▶ What is being asked
The first line of the entries and each line after it, through the one that contains "<p><b>Make your own", are to be duplicated exactly; no picture belongs in the copy.

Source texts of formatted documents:
*-*-*
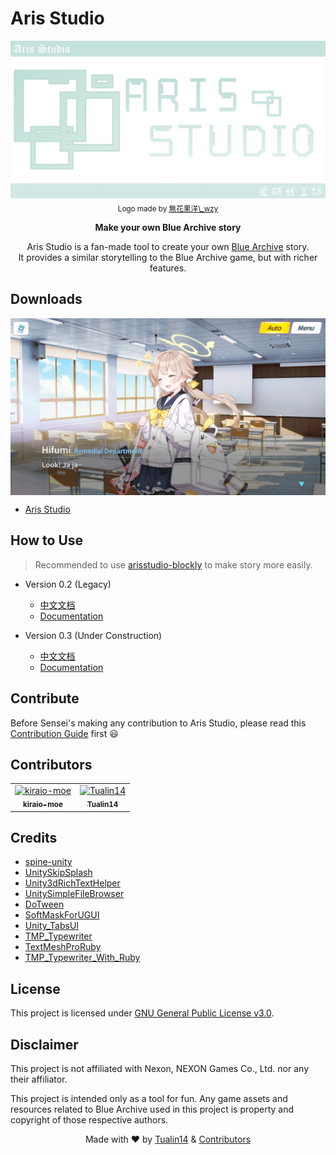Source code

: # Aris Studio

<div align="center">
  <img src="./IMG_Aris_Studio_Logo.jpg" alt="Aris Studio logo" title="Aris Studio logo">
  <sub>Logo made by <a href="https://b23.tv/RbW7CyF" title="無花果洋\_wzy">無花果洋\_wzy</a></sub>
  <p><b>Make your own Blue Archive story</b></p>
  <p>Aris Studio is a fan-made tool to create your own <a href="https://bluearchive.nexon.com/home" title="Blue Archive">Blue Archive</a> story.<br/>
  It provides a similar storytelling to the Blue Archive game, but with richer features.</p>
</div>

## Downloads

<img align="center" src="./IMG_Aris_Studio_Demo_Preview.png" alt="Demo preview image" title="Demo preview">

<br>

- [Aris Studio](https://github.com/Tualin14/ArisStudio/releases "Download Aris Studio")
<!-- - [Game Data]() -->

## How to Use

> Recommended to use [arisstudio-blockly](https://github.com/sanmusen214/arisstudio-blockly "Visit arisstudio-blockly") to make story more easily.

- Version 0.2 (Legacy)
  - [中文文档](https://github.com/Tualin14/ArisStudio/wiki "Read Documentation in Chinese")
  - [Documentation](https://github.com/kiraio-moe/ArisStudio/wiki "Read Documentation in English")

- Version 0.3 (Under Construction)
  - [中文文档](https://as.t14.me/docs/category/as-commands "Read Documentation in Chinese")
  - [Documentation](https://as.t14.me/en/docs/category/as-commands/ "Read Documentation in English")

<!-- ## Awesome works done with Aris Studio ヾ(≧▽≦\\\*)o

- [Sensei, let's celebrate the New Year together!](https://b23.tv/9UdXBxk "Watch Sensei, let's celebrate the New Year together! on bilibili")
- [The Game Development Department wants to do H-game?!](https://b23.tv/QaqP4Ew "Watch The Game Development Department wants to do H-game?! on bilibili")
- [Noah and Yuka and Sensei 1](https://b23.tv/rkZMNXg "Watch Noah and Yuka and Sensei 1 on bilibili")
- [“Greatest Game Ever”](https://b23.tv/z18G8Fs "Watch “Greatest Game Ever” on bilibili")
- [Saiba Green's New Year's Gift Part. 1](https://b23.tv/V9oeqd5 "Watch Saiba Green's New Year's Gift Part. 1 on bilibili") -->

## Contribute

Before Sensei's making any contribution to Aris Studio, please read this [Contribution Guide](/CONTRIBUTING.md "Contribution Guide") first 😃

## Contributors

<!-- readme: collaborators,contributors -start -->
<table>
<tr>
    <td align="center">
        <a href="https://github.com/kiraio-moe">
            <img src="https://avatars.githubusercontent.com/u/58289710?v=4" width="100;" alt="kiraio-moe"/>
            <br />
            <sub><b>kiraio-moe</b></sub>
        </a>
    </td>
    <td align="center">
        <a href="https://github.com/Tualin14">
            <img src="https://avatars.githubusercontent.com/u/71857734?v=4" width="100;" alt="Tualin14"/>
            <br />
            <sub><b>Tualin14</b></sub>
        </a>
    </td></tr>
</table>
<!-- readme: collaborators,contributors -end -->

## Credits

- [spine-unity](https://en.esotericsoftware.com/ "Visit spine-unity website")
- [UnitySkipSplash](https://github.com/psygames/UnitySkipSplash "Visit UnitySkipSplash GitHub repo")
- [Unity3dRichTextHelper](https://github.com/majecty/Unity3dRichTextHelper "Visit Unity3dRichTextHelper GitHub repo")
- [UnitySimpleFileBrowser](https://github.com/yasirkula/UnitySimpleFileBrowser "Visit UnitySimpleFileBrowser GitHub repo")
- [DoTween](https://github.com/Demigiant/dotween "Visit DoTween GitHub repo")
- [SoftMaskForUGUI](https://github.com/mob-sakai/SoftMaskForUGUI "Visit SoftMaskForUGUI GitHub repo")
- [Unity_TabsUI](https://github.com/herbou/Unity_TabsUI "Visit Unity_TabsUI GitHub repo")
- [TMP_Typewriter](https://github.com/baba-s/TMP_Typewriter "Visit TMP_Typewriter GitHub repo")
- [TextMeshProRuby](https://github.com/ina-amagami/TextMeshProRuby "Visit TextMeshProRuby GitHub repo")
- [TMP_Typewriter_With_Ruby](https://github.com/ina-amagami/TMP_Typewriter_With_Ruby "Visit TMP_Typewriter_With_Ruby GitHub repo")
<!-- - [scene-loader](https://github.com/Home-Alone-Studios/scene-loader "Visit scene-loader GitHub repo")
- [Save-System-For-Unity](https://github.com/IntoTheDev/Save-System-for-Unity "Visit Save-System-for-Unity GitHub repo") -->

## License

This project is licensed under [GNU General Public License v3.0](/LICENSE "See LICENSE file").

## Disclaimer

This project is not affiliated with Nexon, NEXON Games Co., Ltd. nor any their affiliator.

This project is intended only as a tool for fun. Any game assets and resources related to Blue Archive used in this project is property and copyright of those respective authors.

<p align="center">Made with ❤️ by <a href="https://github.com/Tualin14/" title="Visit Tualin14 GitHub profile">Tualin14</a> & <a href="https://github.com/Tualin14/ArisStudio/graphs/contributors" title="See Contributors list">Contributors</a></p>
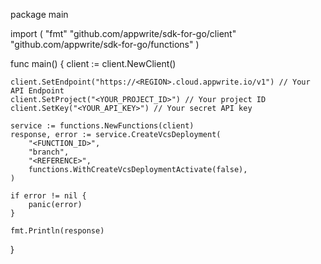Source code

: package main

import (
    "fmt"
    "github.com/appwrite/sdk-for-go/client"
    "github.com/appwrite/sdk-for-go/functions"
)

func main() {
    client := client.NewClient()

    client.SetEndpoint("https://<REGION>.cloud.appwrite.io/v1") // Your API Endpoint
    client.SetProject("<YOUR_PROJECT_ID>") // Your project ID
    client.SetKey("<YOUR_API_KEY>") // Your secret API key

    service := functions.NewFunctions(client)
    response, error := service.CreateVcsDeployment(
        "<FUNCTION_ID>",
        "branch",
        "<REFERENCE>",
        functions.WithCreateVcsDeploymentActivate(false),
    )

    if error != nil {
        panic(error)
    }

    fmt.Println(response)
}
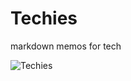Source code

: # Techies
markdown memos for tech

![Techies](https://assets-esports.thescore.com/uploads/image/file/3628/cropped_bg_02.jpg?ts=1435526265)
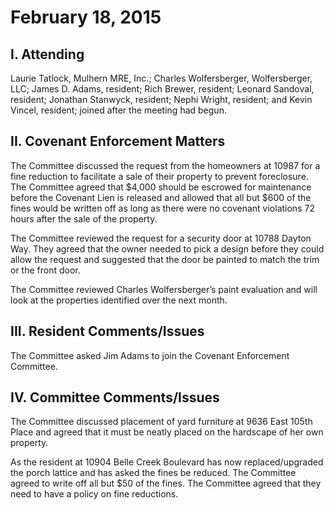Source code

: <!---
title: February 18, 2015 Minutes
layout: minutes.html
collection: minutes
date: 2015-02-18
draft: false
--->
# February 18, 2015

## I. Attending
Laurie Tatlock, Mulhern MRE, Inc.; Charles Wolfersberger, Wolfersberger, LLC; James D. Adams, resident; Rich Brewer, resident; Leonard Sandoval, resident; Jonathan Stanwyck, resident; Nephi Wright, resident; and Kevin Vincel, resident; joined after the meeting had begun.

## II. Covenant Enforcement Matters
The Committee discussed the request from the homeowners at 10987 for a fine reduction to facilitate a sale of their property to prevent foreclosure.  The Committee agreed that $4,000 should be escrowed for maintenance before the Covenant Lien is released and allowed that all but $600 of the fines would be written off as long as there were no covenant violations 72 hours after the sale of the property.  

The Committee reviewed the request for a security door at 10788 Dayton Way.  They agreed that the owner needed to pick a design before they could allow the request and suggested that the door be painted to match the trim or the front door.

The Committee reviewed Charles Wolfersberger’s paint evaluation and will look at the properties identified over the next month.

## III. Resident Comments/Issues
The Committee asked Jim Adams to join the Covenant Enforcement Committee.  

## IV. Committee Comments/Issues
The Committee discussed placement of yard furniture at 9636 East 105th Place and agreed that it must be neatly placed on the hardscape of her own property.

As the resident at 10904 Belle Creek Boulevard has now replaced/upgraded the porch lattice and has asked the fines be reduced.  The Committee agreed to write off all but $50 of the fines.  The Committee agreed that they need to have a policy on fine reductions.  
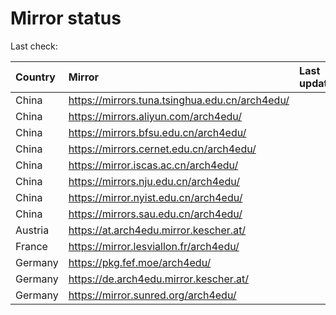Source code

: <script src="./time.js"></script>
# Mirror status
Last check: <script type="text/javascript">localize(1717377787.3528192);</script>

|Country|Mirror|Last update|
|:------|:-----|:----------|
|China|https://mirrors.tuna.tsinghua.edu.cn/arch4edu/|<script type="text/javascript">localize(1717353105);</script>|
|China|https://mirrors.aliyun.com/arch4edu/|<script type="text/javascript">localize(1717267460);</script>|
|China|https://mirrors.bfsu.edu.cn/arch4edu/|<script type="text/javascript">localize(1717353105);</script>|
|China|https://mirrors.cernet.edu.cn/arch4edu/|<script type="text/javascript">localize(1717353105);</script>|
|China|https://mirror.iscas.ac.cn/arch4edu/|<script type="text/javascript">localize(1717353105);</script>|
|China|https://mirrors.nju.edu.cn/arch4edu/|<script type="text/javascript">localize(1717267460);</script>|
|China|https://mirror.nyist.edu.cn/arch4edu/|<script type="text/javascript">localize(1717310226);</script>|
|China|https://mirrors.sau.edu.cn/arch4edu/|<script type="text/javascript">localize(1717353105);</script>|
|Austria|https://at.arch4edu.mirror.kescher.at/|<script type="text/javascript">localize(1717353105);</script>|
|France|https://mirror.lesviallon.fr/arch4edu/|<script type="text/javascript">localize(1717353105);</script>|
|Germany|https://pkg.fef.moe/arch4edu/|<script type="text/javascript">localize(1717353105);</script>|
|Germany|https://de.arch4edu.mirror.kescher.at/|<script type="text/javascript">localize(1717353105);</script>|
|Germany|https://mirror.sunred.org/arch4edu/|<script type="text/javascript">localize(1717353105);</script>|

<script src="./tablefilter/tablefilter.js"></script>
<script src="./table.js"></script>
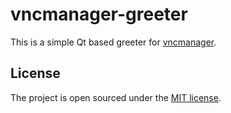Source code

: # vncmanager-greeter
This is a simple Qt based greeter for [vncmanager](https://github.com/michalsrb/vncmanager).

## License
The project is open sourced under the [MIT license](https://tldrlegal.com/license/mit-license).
*-*-*
▶ Output for this task
Source code

: # Aris Studio

<div align="center">
  <img src="./IMG_Aris_Studio_Logo.jpg" alt="Aris Studio logo" title="Aris Studio logo">
  <sub>Logo made by <a href="https://b23.tv/RbW7CyF" title="無花果洋\_wzy">無花果洋\_wzy</a></sub>
  <p><b>Make your own Blue Archive story</b></p>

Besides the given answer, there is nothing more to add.